§ Extracted records:

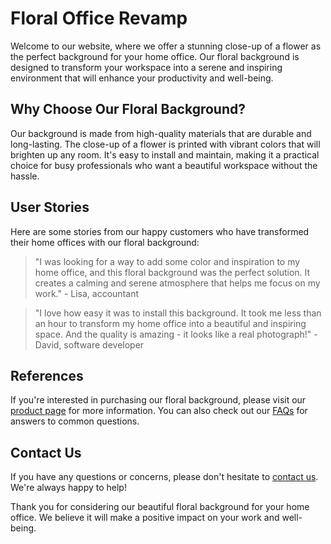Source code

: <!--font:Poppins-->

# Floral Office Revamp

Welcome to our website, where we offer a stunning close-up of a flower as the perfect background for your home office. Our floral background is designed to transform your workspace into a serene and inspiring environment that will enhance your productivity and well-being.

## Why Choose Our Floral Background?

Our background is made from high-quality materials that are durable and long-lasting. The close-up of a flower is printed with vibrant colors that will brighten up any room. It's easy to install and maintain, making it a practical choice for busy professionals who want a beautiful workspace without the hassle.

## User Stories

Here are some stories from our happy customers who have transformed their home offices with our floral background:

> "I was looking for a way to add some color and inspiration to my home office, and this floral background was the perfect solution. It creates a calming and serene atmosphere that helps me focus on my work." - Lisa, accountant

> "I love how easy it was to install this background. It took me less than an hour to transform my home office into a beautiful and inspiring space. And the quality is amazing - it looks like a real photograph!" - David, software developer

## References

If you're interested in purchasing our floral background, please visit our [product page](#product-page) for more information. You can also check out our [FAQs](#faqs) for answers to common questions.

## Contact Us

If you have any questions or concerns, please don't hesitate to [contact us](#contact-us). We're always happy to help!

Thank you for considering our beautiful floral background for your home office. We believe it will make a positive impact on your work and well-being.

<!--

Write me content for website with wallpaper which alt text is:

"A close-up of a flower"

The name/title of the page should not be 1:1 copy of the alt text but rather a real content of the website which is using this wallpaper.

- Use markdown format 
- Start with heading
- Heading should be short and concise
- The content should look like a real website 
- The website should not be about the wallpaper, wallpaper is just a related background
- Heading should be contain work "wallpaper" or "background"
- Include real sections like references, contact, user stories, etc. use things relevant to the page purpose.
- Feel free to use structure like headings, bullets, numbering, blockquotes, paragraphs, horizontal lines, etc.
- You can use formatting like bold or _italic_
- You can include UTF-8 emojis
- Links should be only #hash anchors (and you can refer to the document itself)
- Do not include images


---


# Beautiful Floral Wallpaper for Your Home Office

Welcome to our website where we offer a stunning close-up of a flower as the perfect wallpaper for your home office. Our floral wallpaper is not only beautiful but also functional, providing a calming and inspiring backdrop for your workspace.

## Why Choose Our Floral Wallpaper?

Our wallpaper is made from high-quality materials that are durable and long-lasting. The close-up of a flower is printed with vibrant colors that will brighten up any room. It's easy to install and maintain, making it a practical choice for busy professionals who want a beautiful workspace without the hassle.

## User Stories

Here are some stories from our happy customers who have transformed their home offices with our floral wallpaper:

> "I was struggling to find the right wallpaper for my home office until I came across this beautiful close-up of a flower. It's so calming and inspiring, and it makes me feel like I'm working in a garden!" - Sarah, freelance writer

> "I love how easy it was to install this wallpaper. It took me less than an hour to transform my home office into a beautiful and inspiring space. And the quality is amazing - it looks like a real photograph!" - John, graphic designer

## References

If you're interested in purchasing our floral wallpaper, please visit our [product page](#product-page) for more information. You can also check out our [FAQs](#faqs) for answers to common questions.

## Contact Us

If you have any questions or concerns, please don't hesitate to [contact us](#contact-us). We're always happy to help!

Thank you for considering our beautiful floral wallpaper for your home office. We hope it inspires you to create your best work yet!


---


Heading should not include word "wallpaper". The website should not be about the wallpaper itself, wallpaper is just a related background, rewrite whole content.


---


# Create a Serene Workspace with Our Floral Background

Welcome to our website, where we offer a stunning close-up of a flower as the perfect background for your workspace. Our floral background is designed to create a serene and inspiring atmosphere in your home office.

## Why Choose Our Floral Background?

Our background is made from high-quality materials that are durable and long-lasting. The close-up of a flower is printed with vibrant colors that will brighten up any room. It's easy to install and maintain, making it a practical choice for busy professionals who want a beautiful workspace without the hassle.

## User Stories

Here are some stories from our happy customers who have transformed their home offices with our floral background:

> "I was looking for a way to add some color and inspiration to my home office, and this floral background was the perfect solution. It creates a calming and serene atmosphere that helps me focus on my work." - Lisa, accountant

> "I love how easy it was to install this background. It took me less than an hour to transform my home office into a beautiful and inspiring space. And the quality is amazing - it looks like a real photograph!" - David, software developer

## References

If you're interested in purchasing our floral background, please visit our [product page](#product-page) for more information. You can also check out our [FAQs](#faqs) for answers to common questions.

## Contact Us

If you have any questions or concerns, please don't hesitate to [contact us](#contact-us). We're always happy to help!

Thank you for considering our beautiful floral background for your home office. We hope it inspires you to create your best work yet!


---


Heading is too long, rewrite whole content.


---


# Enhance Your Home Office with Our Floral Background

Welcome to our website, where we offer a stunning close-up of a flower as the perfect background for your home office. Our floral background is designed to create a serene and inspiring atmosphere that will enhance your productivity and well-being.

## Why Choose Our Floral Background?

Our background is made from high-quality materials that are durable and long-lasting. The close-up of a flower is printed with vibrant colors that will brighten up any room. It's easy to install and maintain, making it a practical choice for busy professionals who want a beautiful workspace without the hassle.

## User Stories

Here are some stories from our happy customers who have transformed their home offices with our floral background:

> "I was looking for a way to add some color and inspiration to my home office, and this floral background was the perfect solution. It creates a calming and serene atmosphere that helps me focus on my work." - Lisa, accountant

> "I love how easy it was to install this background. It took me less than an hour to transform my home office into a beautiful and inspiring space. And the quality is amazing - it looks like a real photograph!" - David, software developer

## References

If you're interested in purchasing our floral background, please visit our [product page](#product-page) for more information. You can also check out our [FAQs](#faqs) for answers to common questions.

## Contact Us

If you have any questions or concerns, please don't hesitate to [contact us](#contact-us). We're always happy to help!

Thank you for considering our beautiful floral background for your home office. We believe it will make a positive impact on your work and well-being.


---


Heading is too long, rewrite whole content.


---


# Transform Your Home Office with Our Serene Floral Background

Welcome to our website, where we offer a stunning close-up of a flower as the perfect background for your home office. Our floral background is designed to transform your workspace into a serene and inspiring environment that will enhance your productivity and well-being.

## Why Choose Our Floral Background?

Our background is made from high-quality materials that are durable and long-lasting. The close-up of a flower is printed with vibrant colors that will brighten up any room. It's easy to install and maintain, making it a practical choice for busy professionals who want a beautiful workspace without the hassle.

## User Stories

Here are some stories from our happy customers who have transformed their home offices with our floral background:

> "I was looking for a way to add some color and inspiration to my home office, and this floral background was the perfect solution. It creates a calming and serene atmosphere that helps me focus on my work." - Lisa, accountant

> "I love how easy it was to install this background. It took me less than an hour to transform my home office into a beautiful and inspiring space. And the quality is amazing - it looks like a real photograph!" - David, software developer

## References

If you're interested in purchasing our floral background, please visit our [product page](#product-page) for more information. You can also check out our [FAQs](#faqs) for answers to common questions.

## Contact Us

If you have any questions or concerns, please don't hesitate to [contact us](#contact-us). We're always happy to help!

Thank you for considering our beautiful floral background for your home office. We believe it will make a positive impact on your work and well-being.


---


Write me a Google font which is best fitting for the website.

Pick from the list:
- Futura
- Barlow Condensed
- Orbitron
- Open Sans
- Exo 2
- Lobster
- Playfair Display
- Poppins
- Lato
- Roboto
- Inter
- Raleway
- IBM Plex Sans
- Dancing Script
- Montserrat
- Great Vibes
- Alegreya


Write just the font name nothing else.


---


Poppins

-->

...

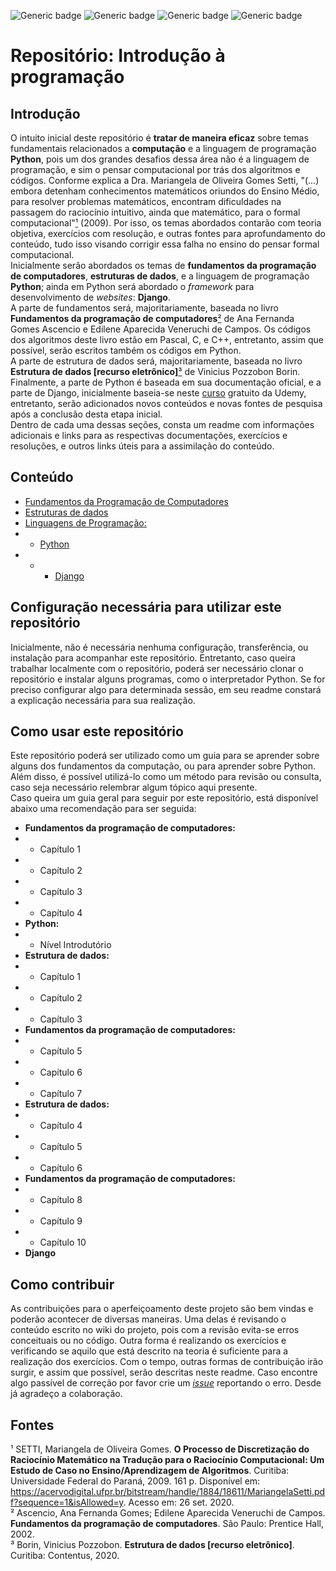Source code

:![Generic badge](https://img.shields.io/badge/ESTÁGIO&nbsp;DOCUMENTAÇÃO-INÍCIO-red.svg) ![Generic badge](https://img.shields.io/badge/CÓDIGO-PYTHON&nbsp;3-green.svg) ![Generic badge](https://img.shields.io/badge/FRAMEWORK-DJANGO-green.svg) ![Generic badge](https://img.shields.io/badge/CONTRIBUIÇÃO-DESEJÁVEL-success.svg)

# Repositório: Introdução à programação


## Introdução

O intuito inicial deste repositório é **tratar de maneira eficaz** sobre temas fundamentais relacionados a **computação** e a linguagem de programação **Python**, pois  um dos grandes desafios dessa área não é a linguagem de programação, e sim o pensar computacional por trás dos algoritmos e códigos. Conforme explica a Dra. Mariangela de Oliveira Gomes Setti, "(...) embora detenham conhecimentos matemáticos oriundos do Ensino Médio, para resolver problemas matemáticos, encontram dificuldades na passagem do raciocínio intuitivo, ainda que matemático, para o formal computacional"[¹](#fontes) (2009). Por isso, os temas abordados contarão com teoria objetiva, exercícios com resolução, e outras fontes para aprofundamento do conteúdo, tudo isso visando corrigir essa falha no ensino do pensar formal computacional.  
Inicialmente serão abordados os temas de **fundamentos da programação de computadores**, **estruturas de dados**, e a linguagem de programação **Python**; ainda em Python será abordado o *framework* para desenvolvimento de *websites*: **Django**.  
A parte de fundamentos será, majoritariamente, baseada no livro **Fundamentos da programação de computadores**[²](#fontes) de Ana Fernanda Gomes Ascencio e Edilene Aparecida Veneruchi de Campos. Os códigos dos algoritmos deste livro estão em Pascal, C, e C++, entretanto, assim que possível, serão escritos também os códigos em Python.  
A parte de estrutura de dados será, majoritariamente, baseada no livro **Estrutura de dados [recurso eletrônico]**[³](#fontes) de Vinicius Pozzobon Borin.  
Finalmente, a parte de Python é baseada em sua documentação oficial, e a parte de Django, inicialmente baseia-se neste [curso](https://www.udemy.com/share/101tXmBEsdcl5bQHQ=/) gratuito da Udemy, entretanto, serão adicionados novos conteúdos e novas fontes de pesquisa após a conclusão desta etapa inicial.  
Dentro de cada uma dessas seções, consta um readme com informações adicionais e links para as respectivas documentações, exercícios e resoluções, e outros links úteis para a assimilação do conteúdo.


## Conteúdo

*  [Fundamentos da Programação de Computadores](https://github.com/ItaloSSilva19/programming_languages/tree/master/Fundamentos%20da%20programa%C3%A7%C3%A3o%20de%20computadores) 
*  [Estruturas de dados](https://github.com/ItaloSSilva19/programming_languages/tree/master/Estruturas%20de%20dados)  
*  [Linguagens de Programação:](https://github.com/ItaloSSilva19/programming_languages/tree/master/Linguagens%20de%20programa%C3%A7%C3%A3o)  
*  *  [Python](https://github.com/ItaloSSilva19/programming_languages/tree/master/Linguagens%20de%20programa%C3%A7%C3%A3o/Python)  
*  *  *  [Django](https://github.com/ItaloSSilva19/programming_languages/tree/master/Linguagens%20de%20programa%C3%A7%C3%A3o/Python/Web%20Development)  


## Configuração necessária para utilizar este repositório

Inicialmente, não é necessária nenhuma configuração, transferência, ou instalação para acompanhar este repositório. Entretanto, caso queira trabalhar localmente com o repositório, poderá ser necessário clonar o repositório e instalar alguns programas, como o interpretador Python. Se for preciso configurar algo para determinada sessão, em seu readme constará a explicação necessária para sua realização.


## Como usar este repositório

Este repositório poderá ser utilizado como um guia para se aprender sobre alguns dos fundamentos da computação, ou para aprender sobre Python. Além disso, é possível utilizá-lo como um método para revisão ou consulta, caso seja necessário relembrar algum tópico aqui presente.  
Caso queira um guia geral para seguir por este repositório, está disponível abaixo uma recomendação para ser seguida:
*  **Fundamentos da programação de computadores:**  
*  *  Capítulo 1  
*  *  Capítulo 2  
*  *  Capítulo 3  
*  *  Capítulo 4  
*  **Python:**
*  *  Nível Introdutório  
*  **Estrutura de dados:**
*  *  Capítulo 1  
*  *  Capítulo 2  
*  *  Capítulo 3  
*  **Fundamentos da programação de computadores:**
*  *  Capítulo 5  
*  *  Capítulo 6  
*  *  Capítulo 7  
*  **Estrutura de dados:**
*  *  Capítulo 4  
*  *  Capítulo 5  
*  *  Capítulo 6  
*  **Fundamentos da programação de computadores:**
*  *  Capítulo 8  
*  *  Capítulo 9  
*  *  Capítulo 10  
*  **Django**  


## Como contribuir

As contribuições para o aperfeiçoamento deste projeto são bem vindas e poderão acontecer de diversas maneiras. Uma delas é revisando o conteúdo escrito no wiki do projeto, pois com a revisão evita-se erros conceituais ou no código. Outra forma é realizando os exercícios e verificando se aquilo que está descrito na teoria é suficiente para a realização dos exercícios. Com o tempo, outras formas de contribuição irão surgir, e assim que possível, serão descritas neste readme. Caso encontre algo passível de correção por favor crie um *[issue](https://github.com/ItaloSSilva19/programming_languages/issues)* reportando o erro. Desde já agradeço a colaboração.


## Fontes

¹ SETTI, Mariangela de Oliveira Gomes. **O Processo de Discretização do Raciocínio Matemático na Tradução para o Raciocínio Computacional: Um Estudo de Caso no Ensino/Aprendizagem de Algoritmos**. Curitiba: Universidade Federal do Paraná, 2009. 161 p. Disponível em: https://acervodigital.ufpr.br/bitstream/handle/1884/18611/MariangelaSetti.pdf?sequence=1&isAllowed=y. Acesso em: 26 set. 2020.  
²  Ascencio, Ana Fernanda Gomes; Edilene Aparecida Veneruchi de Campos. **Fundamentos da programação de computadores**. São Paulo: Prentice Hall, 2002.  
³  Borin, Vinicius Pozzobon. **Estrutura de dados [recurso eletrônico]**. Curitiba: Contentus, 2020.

§ Work item:
Determine, please, how many lines hold "Veneruchi" in the records, and give that number by itself.

§ Reply:
2